National Theatre of Scotland

Genre: Contemporary, Mainstream Theatre, Theatre

Venue: Tramway Theatre


Low Down

We are in a chat show that ostensibly is looking at how the director of Them!, the 2019 remake of a 1954 sci fi film, is looking to raise funds to complete the project. Director Stewart Laing is the guest to try and raise our interest before, in succession, he is replaced with an actor to represent him, we see a clip from the movie, the love interest sings, two actors argue over the nature of the project, we meet the future as 5 cloned children chant responses, the protagonist of the movie arrives having changed ethnicity and sex, before we go off to boogie and finish with 150,000 ants. Diversity of experience and offer are the cornerstones of the live project and it certainly tries hard to deliver.

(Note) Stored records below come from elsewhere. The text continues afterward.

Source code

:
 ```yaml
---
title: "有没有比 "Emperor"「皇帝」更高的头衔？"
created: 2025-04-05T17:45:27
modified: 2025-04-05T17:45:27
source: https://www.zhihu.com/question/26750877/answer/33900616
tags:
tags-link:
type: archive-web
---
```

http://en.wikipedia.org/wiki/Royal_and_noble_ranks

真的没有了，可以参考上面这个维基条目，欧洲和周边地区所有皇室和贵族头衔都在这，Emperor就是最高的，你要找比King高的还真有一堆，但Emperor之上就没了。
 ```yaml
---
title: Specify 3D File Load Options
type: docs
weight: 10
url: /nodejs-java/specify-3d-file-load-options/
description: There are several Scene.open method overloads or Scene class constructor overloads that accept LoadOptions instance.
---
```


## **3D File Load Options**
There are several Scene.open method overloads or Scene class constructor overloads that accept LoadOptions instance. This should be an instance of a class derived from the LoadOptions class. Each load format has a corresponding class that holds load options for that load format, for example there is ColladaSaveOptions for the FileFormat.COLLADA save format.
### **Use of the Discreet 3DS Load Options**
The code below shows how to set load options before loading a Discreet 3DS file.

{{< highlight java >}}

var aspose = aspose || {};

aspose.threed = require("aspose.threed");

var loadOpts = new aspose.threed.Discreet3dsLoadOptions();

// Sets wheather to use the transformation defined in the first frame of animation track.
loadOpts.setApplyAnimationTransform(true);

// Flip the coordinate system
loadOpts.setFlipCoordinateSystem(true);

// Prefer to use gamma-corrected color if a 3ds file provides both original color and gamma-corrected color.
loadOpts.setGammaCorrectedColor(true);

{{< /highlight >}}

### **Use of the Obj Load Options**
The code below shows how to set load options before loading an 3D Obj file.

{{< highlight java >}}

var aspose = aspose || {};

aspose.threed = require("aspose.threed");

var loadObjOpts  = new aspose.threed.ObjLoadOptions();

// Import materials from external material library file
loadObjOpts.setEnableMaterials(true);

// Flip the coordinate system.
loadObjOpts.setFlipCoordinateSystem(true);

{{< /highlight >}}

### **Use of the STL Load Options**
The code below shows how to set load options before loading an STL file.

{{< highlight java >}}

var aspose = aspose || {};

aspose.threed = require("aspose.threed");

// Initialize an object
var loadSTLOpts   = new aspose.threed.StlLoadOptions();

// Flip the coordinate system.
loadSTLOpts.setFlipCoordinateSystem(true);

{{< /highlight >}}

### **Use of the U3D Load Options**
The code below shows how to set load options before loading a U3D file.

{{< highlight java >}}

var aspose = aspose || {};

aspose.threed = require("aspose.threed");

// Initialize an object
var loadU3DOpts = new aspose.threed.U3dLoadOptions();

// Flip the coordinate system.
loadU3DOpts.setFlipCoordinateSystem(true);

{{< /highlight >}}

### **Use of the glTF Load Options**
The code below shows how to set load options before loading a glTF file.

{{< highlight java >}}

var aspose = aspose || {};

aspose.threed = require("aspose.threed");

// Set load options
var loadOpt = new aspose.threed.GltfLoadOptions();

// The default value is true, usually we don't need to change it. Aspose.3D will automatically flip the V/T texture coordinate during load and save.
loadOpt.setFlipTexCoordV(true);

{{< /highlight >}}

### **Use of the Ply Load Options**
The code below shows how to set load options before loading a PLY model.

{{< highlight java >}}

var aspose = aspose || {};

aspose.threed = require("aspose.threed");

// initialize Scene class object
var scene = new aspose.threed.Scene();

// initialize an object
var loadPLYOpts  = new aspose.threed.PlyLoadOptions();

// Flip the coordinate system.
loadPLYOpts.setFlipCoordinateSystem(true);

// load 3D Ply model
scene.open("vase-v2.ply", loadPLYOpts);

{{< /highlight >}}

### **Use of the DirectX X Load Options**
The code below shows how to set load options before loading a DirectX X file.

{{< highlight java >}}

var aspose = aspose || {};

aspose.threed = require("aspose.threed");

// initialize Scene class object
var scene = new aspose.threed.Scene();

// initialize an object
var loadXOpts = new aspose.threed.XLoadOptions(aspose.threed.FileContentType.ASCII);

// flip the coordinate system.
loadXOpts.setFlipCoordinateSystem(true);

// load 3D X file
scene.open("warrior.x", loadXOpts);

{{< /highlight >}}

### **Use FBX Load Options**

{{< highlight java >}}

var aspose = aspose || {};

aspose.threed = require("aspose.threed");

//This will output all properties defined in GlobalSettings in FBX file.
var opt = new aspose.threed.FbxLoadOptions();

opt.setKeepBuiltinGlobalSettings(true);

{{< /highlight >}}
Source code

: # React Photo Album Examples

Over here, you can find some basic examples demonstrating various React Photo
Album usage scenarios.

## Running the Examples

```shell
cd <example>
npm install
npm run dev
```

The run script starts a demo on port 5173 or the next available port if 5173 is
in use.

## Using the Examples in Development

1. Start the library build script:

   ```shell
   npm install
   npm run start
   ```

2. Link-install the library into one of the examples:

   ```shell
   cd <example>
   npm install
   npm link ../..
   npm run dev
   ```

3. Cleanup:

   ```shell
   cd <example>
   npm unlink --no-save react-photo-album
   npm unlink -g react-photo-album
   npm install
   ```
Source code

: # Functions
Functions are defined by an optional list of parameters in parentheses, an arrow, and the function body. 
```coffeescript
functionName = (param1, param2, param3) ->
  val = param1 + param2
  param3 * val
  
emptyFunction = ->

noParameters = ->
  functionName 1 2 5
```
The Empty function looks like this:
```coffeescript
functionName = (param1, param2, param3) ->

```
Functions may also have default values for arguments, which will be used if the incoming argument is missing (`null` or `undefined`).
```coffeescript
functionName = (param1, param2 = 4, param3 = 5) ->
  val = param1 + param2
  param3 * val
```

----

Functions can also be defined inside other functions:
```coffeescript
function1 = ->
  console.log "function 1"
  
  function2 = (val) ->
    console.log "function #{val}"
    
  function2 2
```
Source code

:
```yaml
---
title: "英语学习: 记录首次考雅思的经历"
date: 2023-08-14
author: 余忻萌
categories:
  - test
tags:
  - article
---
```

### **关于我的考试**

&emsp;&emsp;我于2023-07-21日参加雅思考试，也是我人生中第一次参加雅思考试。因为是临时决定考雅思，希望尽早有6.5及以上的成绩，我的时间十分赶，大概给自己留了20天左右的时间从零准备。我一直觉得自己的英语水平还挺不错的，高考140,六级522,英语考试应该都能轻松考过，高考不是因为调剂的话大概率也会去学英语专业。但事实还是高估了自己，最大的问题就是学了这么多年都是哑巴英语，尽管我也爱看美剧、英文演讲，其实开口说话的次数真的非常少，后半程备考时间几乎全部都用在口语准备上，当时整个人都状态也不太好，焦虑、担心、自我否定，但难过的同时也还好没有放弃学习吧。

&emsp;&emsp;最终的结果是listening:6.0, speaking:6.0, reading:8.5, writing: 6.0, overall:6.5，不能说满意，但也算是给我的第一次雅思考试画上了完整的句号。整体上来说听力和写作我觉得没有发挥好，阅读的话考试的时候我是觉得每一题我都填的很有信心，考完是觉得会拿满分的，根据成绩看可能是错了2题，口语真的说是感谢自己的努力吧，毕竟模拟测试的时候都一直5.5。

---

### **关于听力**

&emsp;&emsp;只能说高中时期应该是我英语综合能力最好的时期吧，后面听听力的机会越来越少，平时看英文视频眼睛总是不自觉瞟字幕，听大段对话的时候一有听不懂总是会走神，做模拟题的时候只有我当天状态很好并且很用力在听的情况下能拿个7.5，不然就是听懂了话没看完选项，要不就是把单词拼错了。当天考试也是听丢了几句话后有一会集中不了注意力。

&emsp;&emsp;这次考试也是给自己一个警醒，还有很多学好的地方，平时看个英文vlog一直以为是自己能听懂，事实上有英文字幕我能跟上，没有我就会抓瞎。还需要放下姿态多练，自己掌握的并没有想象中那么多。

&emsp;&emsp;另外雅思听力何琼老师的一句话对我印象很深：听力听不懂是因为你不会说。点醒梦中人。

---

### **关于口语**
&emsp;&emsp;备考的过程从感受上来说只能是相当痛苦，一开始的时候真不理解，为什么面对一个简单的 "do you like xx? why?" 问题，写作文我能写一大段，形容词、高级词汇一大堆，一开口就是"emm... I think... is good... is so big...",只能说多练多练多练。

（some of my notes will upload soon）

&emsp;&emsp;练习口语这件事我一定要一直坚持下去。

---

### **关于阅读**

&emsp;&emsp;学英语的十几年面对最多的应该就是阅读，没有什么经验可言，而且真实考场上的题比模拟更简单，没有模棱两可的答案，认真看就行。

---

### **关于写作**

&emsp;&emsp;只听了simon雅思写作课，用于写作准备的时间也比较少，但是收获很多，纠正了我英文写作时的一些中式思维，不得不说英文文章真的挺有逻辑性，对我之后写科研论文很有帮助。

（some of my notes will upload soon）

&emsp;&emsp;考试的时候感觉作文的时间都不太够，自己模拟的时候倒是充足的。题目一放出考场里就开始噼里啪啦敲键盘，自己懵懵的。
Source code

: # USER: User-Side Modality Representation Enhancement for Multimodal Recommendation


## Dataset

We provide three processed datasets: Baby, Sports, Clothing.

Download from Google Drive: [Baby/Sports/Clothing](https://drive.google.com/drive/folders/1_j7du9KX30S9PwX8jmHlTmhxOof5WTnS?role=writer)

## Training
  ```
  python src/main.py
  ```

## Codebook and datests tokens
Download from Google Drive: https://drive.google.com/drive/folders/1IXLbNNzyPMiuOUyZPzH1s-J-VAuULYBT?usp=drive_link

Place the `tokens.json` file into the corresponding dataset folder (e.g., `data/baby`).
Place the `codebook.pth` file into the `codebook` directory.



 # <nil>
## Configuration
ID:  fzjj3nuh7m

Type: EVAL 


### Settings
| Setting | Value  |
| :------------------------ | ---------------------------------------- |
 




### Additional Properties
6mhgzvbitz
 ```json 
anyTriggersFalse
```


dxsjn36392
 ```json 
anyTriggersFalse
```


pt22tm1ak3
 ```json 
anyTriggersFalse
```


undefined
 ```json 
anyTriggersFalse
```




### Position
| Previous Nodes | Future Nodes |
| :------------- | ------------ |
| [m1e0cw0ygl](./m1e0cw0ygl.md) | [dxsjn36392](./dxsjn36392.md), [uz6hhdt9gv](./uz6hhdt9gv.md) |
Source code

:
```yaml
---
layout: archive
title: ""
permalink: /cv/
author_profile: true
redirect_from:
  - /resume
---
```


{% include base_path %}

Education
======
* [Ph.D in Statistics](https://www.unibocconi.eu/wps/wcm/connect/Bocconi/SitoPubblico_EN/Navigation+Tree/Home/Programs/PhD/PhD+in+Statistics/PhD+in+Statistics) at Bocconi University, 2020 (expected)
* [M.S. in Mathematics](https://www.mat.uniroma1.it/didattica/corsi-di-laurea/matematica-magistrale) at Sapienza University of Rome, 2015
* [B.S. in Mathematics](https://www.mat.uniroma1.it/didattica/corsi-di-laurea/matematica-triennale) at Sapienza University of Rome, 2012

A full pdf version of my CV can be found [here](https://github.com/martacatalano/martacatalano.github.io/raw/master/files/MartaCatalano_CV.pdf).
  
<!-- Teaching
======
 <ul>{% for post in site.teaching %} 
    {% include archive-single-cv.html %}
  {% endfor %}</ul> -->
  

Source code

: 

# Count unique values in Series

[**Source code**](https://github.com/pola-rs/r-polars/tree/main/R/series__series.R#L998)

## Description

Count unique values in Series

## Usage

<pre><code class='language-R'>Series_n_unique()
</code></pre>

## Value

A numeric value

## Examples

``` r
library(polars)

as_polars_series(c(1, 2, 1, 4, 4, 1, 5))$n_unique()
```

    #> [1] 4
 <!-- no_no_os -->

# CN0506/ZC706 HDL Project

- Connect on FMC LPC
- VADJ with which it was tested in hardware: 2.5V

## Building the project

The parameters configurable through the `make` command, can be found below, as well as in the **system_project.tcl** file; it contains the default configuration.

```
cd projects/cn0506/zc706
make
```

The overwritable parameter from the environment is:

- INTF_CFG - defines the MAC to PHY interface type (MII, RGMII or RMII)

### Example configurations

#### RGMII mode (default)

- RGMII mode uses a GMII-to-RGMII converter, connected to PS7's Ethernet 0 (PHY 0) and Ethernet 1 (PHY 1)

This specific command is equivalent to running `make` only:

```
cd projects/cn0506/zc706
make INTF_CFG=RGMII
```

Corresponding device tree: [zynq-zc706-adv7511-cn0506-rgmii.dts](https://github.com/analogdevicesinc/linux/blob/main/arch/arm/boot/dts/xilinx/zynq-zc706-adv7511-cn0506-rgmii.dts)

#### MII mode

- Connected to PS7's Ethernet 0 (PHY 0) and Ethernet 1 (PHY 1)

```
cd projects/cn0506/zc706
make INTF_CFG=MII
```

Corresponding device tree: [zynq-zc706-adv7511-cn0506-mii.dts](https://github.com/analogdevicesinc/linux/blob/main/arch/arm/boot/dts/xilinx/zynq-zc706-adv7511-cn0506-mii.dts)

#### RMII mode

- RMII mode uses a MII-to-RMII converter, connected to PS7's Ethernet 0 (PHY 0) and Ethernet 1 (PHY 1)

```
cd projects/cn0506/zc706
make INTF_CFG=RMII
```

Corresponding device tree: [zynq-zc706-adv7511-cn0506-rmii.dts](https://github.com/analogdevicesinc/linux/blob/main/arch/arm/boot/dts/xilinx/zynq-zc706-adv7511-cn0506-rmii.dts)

This is a piece that ostensibly is about the theatre and its forms. We are in a chat show format for most of it, beloved of the television audiences throughout the UK and beyond, and safe territory. Them! stays true to the format of a sofa, the live band, the opening titles, closing credits sequences and themes with guests are all there as a structure. It is however a theatrical piece where the interval does not happen half way through, the opening monologue is not filled with topical jokes and the interviewees can be a little, offbeat; even more so than the car crash guests beloved of repeat shows that give us the 100 worst moments annually.

That it made us question what we had seen, was a success. Director, Stewart Laing has given us plenty of food for thought and I was certainly thinking about it long after I had got my offer of a whiskey, tried to find my way out and nearly knocked over Laing when I tried to go the wrong way. The concept of part one – the chat show worked for me.

The band are good and the structure fine, host Kiruna Stamell works hard to get us on board and is largely successful. She can sing and the “end” is a fine piece of music. Our future children were also wonderfully eerie, cheery and chilling as they speak together. The design is great though the staging of the chat show format gives a theatre a bit of a challenge, but it works because this is the format in which chat shows are recorded.

Technically there was little to fault although the trackies were a stylized choice which didn’t work for me, the concept, as a whole did.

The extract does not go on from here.